Dialysis is a form of life support aimed at extending life and/or restoring health and quality of life for people with end-stage kidney disease (ESKD). However, starting dialysis confers neither a survival nor a quality-of-life advantage for some, especially patients older than 75 years with multimorbidity and/or frailty. These patients often experience accelerated functional and cognitive decline after starting dialysis without receiving a survival advantage or an improvement in symptom burden.1–5 Moreover, they are subjected to substantial treatment burden and their care is associated with high rates of hospitalisation and aggressive procedures, which are often poorly aligned with their preferences or goals of care.6

Conservative (non-dialysis) kidney management (CKM) is a treatment option for patients with ESKD who are unlikely to benefit from dialysis and/or who choose to not start dialysis.7 Based on the principles of patient-centred care and shared decision-making, CKM focuses on optimising quality of life, symptom management and advance care planning, while continuing appropriate interventions to delay the progression and complications of the disease.7 When managed conservatively, older patients with multimorbidity and/or frailty can live as long as patients who choose to start dialysis, but with better preservation of function, decreased symptom burden, fewer hospitalisations and better quality of life without the substantial burdens and complications associated with dialysis.1–4

The international nephrology community recommends that for patients unlikely to benefit from dialysis, dialysis should not be the default therapy and advocates strongly for the provision of quality CKM.7 However, despite the growing recognition of the potential harms of dialysis in an increasing proportion of older patients with multimorbidity and/or frailty, it remains uncommon for these patients to forgo dialysis. In a recent study involving predialysis patients identified as high risk for death within the next year, physicians voiced a preference for CKM for only 13%.3 7 These decisions tended to be limited to patients with an extremely poor prognosis such as those with advanced cancer or dementia. Even for those aged≥85 years, dialysis continues to be the default therapy.8 9 Only 14.5% of patients with ESKD receiving care within the US Department of Veteran Affairs had a documented decision against dialysis, although this number likely over-represents the percentage of patients who ultimately forgo dialysis.8 Patients receiving USA Medicare appear even less likely to forgo dialysis, favouring higher intensity care despite poor prognoses.9

These findings are consistent with reports that most older patients on dialysis feel they are not fully informed of their treatment options, rarely recall being given the option for CKM, have little input into the decision to start dialysis and that dialysis as a treatment choice is often poorly aligned with their preferences.10 11 Even in countries such as Canada and Australia where rates of ‘untreated’ older patients with ESKD, defined as an outpatient estimated glomerular filtration rate of 15 mL/min/1.73 m or less and who do not receive renal replacement therapy (dialysis or kidney transplant), are reported as much lower, these data do not represent patients who ultimately do not receive dialysis.12 13 The reality is that patients over the age of 75 years are the most rapidly growing group of patients starting maintenance dialysis, despite the increasing prevalence of multimorbidity and frailty with advancing age.

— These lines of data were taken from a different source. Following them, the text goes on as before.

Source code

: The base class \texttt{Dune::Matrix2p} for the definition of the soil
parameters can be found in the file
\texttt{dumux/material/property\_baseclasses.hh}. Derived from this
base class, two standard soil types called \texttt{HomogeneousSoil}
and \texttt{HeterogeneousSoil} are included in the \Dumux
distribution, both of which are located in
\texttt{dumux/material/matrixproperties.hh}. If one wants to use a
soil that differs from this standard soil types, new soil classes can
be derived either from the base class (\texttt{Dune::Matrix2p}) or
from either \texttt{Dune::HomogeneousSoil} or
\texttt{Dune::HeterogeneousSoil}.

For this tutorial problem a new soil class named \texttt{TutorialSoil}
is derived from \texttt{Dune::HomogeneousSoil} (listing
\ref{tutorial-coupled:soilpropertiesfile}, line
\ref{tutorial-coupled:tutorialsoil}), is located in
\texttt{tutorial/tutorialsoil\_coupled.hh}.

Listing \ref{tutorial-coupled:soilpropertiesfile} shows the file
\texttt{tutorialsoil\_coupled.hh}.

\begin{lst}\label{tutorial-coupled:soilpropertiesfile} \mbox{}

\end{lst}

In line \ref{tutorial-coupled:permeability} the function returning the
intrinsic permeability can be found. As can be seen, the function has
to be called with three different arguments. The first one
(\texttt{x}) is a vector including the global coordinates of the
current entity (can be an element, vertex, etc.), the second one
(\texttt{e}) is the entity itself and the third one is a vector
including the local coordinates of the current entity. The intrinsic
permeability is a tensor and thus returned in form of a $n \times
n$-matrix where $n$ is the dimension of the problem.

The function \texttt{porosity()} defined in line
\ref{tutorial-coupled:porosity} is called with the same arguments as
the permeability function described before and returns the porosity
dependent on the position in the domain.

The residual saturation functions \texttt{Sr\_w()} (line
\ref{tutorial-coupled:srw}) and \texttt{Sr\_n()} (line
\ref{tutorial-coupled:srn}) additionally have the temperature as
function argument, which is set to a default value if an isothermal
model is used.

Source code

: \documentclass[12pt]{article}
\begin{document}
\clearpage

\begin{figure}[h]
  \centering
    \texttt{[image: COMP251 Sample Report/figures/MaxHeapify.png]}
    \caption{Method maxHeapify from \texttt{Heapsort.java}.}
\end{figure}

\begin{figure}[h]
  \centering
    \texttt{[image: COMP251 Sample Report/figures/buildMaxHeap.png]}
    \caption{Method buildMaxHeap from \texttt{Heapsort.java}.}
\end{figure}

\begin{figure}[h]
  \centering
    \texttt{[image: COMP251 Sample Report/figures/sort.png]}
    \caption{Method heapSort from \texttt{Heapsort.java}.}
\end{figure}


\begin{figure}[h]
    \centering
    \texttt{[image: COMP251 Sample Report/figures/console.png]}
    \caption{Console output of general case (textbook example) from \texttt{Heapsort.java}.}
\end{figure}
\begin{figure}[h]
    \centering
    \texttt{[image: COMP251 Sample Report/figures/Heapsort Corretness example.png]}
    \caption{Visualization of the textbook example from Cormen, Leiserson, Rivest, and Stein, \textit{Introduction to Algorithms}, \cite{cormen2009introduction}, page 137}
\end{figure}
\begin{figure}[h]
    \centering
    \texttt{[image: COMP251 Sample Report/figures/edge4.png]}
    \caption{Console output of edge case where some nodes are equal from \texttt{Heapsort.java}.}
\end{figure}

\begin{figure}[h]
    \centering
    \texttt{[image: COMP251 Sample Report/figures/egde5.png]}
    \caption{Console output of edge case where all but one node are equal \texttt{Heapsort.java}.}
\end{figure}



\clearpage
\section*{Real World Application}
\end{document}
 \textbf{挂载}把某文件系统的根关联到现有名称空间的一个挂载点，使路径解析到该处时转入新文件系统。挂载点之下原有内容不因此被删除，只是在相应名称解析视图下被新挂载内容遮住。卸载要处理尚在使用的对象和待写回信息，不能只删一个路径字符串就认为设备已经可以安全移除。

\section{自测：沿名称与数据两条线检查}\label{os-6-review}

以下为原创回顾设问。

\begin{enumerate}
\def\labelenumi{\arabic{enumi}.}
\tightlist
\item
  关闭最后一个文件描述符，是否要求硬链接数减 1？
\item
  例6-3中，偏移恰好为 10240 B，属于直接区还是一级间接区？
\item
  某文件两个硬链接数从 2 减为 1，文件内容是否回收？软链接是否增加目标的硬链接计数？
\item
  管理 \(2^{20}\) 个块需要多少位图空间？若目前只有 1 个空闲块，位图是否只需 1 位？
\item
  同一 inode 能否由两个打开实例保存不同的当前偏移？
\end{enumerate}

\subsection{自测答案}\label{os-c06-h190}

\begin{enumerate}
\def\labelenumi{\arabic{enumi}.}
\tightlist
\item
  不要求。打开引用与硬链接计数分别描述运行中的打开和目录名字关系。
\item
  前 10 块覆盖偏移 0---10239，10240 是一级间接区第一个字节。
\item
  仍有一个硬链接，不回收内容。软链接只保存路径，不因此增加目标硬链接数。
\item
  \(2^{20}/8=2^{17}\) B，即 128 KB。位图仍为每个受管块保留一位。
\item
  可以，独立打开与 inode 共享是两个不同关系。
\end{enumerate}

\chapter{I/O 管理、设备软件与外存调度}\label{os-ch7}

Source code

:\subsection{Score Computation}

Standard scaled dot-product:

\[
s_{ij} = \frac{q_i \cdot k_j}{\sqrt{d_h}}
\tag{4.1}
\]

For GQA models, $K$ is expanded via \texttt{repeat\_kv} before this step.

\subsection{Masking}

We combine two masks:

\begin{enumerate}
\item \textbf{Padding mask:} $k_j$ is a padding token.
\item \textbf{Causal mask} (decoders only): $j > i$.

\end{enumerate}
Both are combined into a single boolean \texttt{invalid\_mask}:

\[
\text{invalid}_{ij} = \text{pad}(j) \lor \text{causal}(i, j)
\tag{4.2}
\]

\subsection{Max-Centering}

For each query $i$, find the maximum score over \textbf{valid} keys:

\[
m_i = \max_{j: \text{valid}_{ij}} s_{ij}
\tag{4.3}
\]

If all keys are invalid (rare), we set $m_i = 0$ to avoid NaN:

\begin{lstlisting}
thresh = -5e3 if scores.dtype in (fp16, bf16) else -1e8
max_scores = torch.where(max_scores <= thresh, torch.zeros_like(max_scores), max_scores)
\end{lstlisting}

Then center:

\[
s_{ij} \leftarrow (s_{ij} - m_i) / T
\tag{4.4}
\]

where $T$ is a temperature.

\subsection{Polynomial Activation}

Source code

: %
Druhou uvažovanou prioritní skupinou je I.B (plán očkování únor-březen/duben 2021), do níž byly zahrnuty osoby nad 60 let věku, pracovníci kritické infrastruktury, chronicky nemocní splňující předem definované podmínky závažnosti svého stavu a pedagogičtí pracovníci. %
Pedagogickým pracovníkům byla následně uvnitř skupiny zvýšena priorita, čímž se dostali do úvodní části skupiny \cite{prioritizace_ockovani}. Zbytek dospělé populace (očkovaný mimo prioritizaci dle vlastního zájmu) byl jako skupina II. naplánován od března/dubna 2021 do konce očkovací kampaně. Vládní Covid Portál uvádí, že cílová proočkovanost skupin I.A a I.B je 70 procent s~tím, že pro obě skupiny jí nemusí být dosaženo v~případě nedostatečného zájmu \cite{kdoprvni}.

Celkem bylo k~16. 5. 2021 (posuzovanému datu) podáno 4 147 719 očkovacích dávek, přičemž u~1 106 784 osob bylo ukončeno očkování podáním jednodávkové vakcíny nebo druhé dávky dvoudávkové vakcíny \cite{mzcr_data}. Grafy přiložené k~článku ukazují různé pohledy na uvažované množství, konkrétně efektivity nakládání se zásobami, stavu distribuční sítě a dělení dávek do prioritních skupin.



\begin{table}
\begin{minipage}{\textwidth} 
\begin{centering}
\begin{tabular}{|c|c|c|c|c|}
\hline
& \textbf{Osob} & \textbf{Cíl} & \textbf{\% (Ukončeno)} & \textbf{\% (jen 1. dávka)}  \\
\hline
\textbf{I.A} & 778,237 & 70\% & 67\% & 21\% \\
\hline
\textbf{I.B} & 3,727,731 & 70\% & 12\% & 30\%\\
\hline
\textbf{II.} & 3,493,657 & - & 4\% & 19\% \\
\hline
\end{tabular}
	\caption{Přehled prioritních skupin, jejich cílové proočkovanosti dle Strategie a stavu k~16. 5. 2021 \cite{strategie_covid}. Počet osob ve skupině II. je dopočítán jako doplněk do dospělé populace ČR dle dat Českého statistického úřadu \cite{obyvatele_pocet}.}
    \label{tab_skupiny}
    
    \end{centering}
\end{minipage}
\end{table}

The 2018 Global Kidney Health Atlas survey showed a wide variation in capacity and structures for CKM worldwide, with low accessibility and suboptimal quality, particularly in low-income countries.14 15 CKM is one of the five themes in the International Society of Nephrology’s recently developed Strategic Plan for Integrated Care of Patients with Kidney Failure to facilitate the global uptake and integration of CKM.16 Recent work has highlighted that clinicians lack an understanding of the core components and benefits of CKM and/or how to provide this care, with varied and often limited knowledge and skills to navigate the complex path from the decision to forgo dialysis through to the end of life.17

To address this critical gap in care, a 4-year project was initiated in 2015 to develop, implement and evaluate a CKM Pathway across Alberta, Canada.18 The goal was to (1) ensure that dialysis and conservative treatment decisions reflect the priorities and preferences of individual patients and are grounded in realistic expectations about prognosis and the benefits and harms of treatment and (2) provide sustainable, high-quality, evidence-based care for those patients who choose CKM in a coordinated, standardised and equitable manner across Alberta, Canada.

This manuscript describes the first phase of this work that involved the rigorous, multifaceted development of a unique and innovative provincial CKM Pathway that identifies both the components and processes of CKM and the strategies required for implementation across a complex multisector healthcare system and targeted towards addressing barriers.


Participants and setting

Healthcare in Alberta, Canada, is provided to its 4.4 million residents through one healthcare system, Alberta Health Services. Specialist kidney care in Alberta is provided under the umbrella of a provincial programme, Alberta Kidney Care (AKC), that is divided operationally into AKC North and AKC South. The care of patients with advanced chronic kidney disease (CKD) within the province is coordinated by eight multidisciplinary CKD clinics staffed by nephrologists, registered nurses, clinical nurse educators, social workers, pharmacists, managers and administrators.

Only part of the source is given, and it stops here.